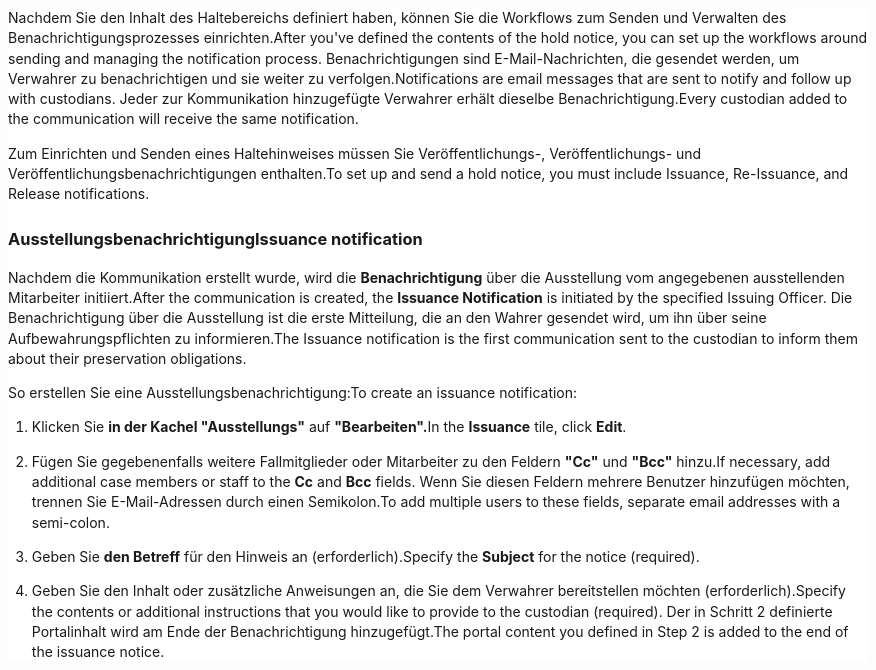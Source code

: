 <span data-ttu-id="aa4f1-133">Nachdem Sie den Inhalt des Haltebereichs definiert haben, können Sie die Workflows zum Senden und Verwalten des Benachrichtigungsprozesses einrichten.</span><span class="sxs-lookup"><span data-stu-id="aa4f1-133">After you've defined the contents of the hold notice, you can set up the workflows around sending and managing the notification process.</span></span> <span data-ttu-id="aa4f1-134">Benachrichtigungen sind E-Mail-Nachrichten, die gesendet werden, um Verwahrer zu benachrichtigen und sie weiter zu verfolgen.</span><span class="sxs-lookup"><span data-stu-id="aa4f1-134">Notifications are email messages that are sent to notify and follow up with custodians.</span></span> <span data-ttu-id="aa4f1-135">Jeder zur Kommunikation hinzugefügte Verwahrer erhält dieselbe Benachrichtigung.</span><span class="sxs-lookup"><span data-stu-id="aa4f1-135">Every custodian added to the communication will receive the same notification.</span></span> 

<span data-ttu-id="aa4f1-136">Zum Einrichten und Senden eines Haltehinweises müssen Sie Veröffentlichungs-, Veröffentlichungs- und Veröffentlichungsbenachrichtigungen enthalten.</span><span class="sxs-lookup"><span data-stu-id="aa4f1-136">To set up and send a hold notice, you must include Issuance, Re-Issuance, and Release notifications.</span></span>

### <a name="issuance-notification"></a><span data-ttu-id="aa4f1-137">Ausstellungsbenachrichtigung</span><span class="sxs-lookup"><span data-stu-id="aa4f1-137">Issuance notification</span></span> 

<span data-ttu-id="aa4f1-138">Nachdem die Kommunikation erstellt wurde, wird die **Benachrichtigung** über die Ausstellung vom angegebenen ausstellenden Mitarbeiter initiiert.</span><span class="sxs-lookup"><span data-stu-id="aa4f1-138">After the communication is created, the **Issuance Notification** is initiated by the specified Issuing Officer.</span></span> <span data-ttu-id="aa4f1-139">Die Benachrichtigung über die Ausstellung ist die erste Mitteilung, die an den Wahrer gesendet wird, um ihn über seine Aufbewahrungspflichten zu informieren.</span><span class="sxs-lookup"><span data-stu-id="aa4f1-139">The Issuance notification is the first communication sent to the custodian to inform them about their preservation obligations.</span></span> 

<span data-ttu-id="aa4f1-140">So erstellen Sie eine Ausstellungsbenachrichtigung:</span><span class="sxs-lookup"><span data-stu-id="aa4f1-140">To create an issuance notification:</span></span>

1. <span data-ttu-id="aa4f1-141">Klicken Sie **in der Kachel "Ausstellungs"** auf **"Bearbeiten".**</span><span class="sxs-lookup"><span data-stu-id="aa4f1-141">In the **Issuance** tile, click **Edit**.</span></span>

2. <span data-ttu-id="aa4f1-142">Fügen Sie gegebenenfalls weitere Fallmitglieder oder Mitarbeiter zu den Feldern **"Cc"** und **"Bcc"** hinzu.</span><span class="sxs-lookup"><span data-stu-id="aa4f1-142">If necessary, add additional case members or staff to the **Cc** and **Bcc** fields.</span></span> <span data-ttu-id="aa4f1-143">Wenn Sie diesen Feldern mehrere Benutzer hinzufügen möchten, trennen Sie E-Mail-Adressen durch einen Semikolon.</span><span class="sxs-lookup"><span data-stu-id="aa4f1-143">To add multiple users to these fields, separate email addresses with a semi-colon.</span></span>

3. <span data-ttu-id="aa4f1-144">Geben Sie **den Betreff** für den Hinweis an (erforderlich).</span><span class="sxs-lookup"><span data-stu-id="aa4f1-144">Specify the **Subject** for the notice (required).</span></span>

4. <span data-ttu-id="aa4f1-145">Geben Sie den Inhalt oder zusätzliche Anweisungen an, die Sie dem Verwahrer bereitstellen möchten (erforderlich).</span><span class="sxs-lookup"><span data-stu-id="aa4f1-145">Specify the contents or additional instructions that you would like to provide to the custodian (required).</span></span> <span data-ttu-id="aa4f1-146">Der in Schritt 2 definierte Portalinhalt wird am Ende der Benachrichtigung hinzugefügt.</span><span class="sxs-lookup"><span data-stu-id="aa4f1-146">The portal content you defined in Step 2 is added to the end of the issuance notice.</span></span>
* * *
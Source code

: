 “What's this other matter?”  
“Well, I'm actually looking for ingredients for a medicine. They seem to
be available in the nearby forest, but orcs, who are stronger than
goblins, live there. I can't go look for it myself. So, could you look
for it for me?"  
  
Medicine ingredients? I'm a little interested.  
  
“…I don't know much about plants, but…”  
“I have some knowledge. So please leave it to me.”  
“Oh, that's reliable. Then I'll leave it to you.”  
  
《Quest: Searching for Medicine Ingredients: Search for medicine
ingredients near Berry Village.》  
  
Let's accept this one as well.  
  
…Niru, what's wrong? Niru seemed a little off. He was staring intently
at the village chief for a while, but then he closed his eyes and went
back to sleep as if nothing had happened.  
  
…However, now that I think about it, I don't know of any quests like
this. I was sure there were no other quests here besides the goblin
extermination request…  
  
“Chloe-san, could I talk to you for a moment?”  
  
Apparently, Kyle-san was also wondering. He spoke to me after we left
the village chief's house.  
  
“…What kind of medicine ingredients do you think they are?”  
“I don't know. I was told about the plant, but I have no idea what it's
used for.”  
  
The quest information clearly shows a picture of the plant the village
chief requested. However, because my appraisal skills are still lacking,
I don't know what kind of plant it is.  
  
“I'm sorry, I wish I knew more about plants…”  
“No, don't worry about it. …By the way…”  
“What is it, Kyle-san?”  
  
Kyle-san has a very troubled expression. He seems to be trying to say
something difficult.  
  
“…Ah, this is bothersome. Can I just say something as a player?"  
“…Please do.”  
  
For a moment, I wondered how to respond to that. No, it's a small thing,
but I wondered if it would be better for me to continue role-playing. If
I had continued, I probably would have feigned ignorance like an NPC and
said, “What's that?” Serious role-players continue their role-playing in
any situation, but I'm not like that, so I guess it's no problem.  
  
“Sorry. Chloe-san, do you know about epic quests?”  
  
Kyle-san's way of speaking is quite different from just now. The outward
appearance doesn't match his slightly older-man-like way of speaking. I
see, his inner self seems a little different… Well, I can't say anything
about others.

#### [WHAT THE EXERCISE ASKS]
Could you return exactly the lines above from the line with "at the village" to the line with "about others.", both included, and nothing else?

#### [SOLUTION BELOW]
at the village chief for a while, but then he closed his eyes and went
back to sleep as if nothing had happened.  
  
…However, now that I think about it, I don't know of any quests like
this. I was sure there were no other quests here besides the goblin
extermination request…  
  
“Chloe-san, could I talk to you for a moment?”  
  
Apparently, Kyle-san was also wondering. He spoke to me after we left
the village chief's house.  
  
“…What kind of medicine ingredients do you think they are?”  
“I don't know. I was told about the plant, but I have no idea what it's
used for.”  
  
The quest information clearly shows a picture of the plant the village
chief requested. However, because my appraisal skills are still lacking,
I don't know what kind of plant it is.  
  
“I'm sorry, I wish I knew more about plants…”  
“No, don't worry about it. …By the way…”  
“What is it, Kyle-san?”  
  
Kyle-san has a very troubled expression. He seems to be trying to say
something difficult.  
  
“…Ah, this is bothersome. Can I just say something as a player?"  
“…Please do.”  
  
For a moment, I wondered how to respond to that. No, it's a small thing,
but I wondered if it would be better for me to continue role-playing. If
I had continued, I probably would have feigned ignorance like an NPC and
said, “What's that?” Serious role-players continue their role-playing in
any situation, but I'm not like that, so I guess it's no problem.  
  
“Sorry. Chloe-san, do you know about epic quests?”  
  
Kyle-san's way of speaking is quite different from just now. The outward
appearance doesn't match his slightly older-man-like way of speaking. I
see, his inner self seems a little different… Well, I can't say anything
about others.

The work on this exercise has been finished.